3. Por la manera en que Nancy y Susana tomaban mate y charlaban quedó en evidencia su condición de locales. Les pedí disculpas por molestarlas sacando fotos muy cerca de donde ellas conversaban entretenidas. Nancy me preguntó de dónde era. Charlar con los lugareños es un placer obligado donde quieras que vayas: siempre hay un costado del lugar que sólo ellos pueden contarte. Anoticiadas de mi gusto por la arquitectura de MDQ me recomendaron varios spots que minutos después me sacarían el aliento: el Chateau Frontenac Hotel y la Villa Ortiz Basualdo que hoy es sede del Museo Municipal de Arte Juan Carlos Castagnino. La parte jugosa de la charla con ellas vino de parte de Susana, una porteña que vive en Mar del Plata desde hace 43 años. Una de las leyendas urbanas sobre el imponente Orfanato Saturnino Unzué es que en realidad se construyó para albergar a la hija bastarda de una de las hermanas Unzué, que, dicen las malas lenguas, tuvo un desliz por completo insostenible para la época, y creó una fachada perfecta que la ayudó a mantener su nombre impoluto. Mitos urbanos que abundan en una ciudad tan cercana y tan llena de historia.
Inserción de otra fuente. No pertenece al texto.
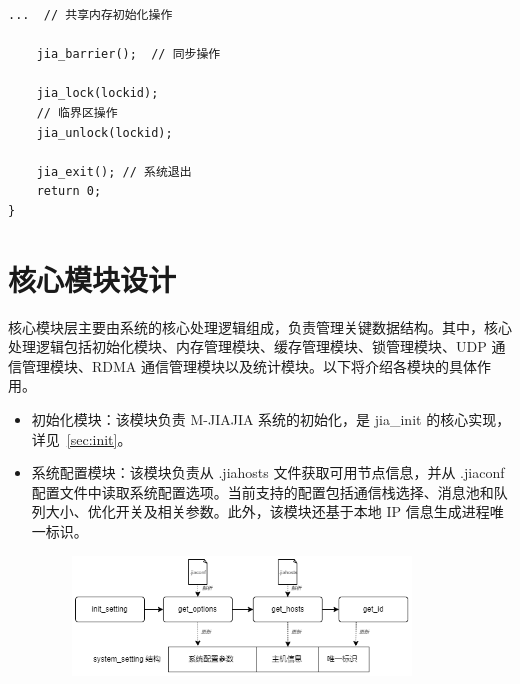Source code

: {\begin{lstlisting}[style=CStyle, caption={M-JIAJIA 应用模板}, label={lst:jia-template}]
    ...  // 共享内存初始化操作

    jia_barrier();  // 同步操作    

    jia_lock(lockid);
    // 临界区操作
    jia_unlock(lockid);
    
    jia_exit(); // 系统退出
    return 0;
}
\end{lstlisting}
    \section{核心模块设计}
    核心模块层主要由系统的核心处理逻辑组成，负责管理关键数据结构。其中，核心处理逻辑包括初始化模块、内存管理模块、缓存管理模块、锁管理模块、UDP 通信管理模块、RDMA 通信管理模块以及统计模块。以下将介绍各模块的具体作用。
    \begin{itemize}
        \item 初始化模块：该模块负责 M-JIAJIA 系统的初始化，是 jia\_init 的核心实现，详见~\ref{sec:init}。
        \item 系统配置模块：该模块负责从 .jiahosts 文件获取可用节点信息，并从 .jiaconf 配置文件中读取系统配置选项。当前支持的配置包括通信栈选择、消息池和队列大小、优化开关及相关参数。此外，该模块还基于本地 IP 信息生成进程唯一标识。
              \begin{figure}[!htbp]
                  \centering
                  \includegraphics[width=0.85\textwidth]{Img/system_setting.png}
                  \label{fig:system-setting-module}
              \end{figure}


\end{itemize}}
6. A los miedos se los atraviesa o se los rodea. Yo, que nací con apenas una parte del gen de la valentía, opté por sumergirme apenas y bancarme el corazón acelerado y la sensación de que una parte de mi cuerpo quería salir corriendo sin parar. Me desperté ese día con un único objetivo: ir a Miramar a dar un paseo por el “bosque oscuro”, alrededor del cual abundan las historias de rarezas magnéticas y episodios inexplicables. El viaje fue todo un viaje: el colectivo entre MDQ y Miramar tarda unos 45 minutos; disfrute sin igual viajar escuchando música y mirando el mar un día gris, helado, de vientos furiosos, que devolvía una imagen de aguas turbulentas y blancas y lugareños escondidos detrás de toda ropa de abrigo posible. Como turista de balnearios fuera de temporada, me despiertan fascinación la soledad y esa atmósfera post-apocalíptica que transforma en pueblos fantasmagóricos esas mismas calles que durante el verano desbordan de gente y bullicio. Caminar por Miramar durante cuadras y cuadras sin cruzarme con otros seres humanos le dio a la excursión ese plus de extrañeza que venía a reforzar lo surreal de estar animándome a internarme a solas en un bosque solitario en medio de un día que estaba más para quedarse comiendo chocolate con churros que para andar de paseo. Pero fui a enfrentar mis miedos: mi absurdo miedo infantil a lo desconocido, a esa soledad misteriosa que parece esconder criaturas nefastas, terrores inimaginables, presencias acechantes y tantas otras definiciones posibles de peligros que sólo existen en mi cabeza, resabios de esa niña asustadiza que le tenía terror a la noche y a la oscuridad.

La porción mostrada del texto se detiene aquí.